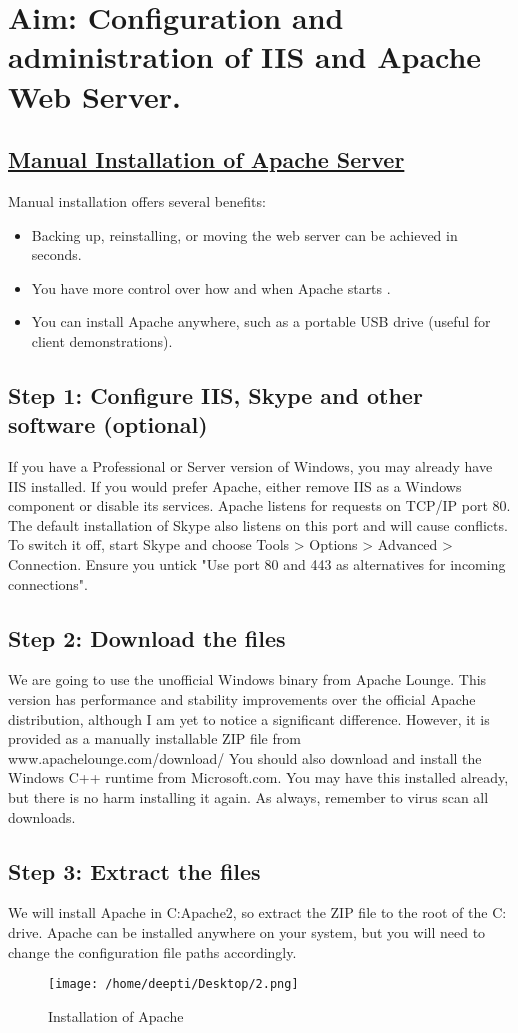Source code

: 
\section*{\fontsize{16}{14}\selectfont Aim: Configuration and administration of IIS and Apache Web Server.}
\subsection*{\underline{\textbf{Manual Installation of Apache Server}}}
Manual installation offers several benefits: 
\begin{itemize}
\item Backing up, reinstalling, or moving the web server can be achieved in seconds.
\item You have more control over how and when Apache starts .
\item You can install Apache anywhere, such as a portable USB drive (useful for client demonstrations). 
\end{itemize}

\subsection*{Step 1: Configure IIS, Skype and other software (optional)}

If you have a Professional or Server version of Windows, you may already have IIS installed. If you would prefer Apache, either remove IIS as a Windows component or disable its services.
Apache listens for requests on TCP/IP port 80. The default installation of Skype also listens on this port and will cause conflicts. To switch it off, start Skype and choose Tools > Options > Advanced > Connection. Ensure you untick "Use port 80 and 443 as alternatives for incoming connections".
\subsection*{Step 2: Download the files}
We are going to use the unofficial Windows binary from Apache Lounge. This version has performance and stability improvements over the official Apache distribution, although I am yet to notice a significant difference. However, it is provided as a manually installable ZIP file from www.apachelounge.com/download/
You should also download and install the Windows C++ runtime from Microsoft.com. You may have this installed already, but there is no harm installing it again.
As always, remember to virus scan all downloads.
\subsection*{Step 3: Extract the files}
We will install Apache in C:Apache2, so extract the ZIP file to the root of the C: drive.
Apache can be installed anywhere on your system, but you will need to change the configuration file paths accordingly.
\begin{figure}[!ht]
\centering
\texttt{[image: /home/deepti/Desktop/2.png]}                   
\caption{Installation of Apache}
\hspace{-1.5em}
\end{figure}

═══

» EXERCISE INSTRUCTIONS:
Every record above must be given again exactly; drop the pictures.

» TASK RESPONSE:
Source code

: 
\section*{\fontsize{16}{14}\selectfont Aim: Configuration and administration of IIS and Apache Web Server.}
\subsection*{\underline{\textbf{Manual Installation of Apache Server}}}
Manual installation offers several benefits: 
\begin{itemize}
\item Backing up, reinstalling, or moving the web server can be achieved in seconds.
\item You have more control over how and when Apache starts .
\item You can install Apache anywhere, such as a portable USB drive (useful for client demonstrations). 
\end{itemize}

\subsection*{Step 1: Configure IIS, Skype and other software (optional)}

If you have a Professional or Server version of Windows, you may already have IIS installed. If you would prefer Apache, either remove IIS as a Windows component or disable its services.
Apache listens for requests on TCP/IP port 80. The default installation of Skype also listens on this port and will cause conflicts. To switch it off, start Skype and choose Tools > Options > Advanced > Connection. Ensure you untick "Use port 80 and 443 as alternatives for incoming connections".
\subsection*{Step 2: Download the files}
We are going to use the unofficial Windows binary from Apache Lounge. This version has performance and stability improvements over the official Apache distribution, although I am yet to notice a significant difference. However, it is provided as a manually installable ZIP file from www.apachelounge.com/download/
You should also download and install the Windows C++ runtime from Microsoft.com. You may have this installed already, but there is no harm installing it again.
As always, remember to virus scan all downloads.
\subsection*{Step 3: Extract the files}
We will install Apache in C:Apache2, so extract the ZIP file to the root of the C: drive.
Apache can be installed anywhere on your system, but you will need to change the configuration file paths accordingly.
\begin{figure}[!ht]
\centering
\texttt{[image: /home/deepti/Desktop/2.png]}                   
\caption{Installation of Apache}
\hspace{-1.5em}
\end{figure}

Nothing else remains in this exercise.